Transcriptional changes of BAX and BCL-2 genes under the effect of vitamin E in colon cancer cell line (HT29)

Despite significant advances in cancer diagnosis and treatment, cancer is still a fatal disease due to lack of prevention, early detection and effective drugs. Therefore, there is a need to discover anticancer treatments that are specific to cancer cells and are affordable, safe and tolerable for patients. Vitamin E is a potential candidate because of its safety. A growing body of evidence on the anticancer power of vitamin E has shifted the focus away from chemical drugs and antioxidants. The purpose of this study is to investigate the effect of vitamin E on the survival of colorectal cancer cell lines and the effect of this vitamin on two important genes involved in apoptosis. MTT test was performed on this cell line treated with different concentrations of vitamin E (500 to 33350 μg/ml). After determining the IC50 of this vitamin, RNA was extracted from cells treated with vitamin E and untreated cells and then cDNA synthesis was performed.
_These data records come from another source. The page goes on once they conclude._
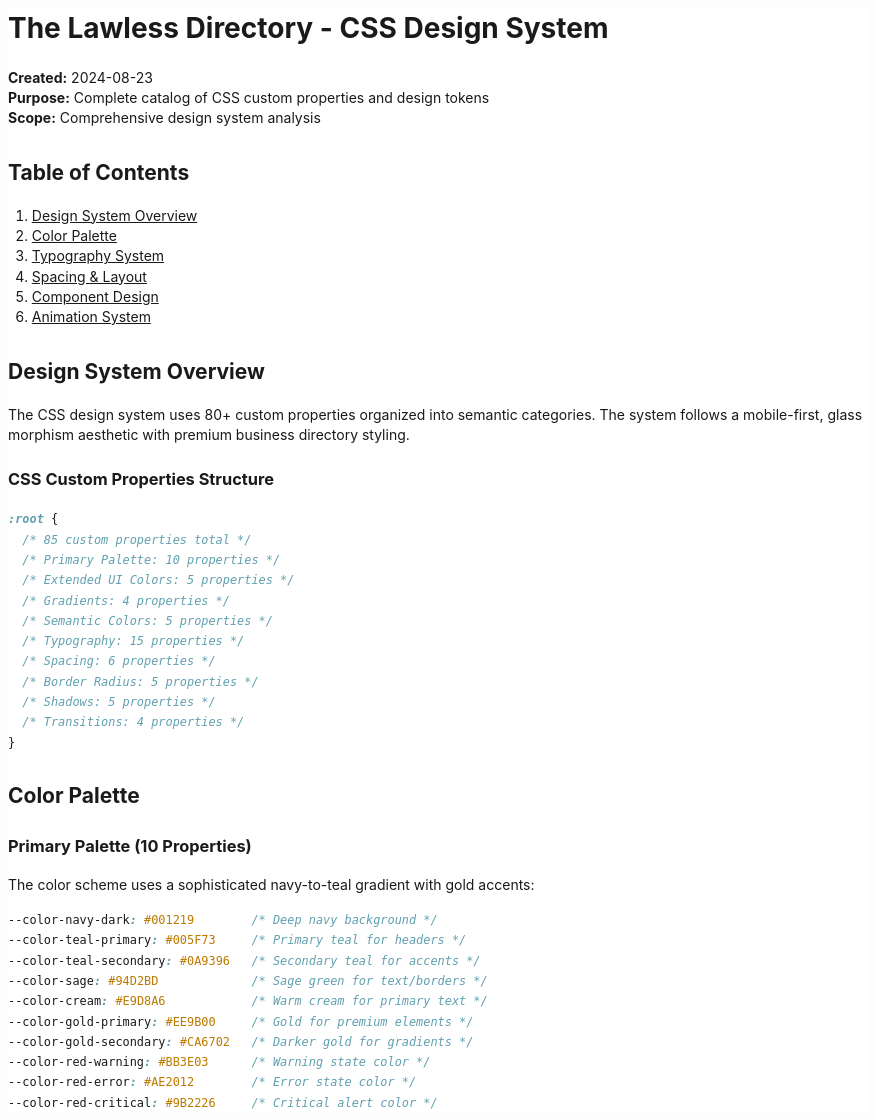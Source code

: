 # The Lawless Directory - CSS Design System

**Created:** 2024-08-23  
**Purpose:** Complete catalog of CSS custom properties and design tokens  
**Scope:** Comprehensive design system analysis  

## Table of Contents

1. [Design System Overview](#design-system-overview)
2. [Color Palette](#color-palette)
3. [Typography System](#typography-system)
4. [Spacing & Layout](#spacing--layout)
5. [Component Design](#component-design)
6. [Animation System](#animation-system)

## Design System Overview

The CSS design system uses 80+ custom properties organized into semantic categories. The system follows a mobile-first, glass morphism aesthetic with premium business directory styling.

### CSS Custom Properties Structure
```css
:root {
  /* 85 custom properties total */
  /* Primary Palette: 10 properties */
  /* Extended UI Colors: 5 properties */
  /* Gradients: 4 properties */
  /* Semantic Colors: 5 properties */
  /* Typography: 15 properties */
  /* Spacing: 6 properties */
  /* Border Radius: 5 properties */
  /* Shadows: 5 properties */
  /* Transitions: 4 properties */
}
```

## Color Palette

### Primary Palette (10 Properties)
The color scheme uses a sophisticated navy-to-teal gradient with gold accents:

```css
--color-navy-dark: #001219        /* Deep navy background */
--color-teal-primary: #005F73     /* Primary teal for headers */
--color-teal-secondary: #0A9396   /* Secondary teal for accents */
--color-sage: #94D2BD             /* Sage green for text/borders */
--color-cream: #E9D8A6            /* Warm cream for primary text */
--color-gold-primary: #EE9B00     /* Gold for premium elements */
--color-gold-secondary: #CA6702   /* Darker gold for gradients */
--color-red-warning: #BB3E03      /* Warning state color */
--color-red-error: #AE2012        /* Error state color */
--color-red-critical: #9B2226     /* Critical alert color */
```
Using the specific primers of BAX and BCL2 genes and considering the GAPDH gene as the reference gene, Real time PCR was performed and the results were analyzed. MTT test showed that vitamin E in low concentrations strengthens and increases the survival of HT29 cell line, but at a concentration of 10000 μg/ml, it decreases the survival percentage of this cancer cell line. Analysis of gene expression also showed that vitamin E leads to increased transcription of both BAX and BCL2 genes. But the increase in BCL2 transcription is several times higher than that of BAX. In general, the cytotoxicity and lethality of vitamin E on colorectal cancer cell line was proved and it was found that this toxicity is not through Bax and Bcl-2 genes and probably the apoptotic effect of this vitamin is through other ways such as reducing survivin expression.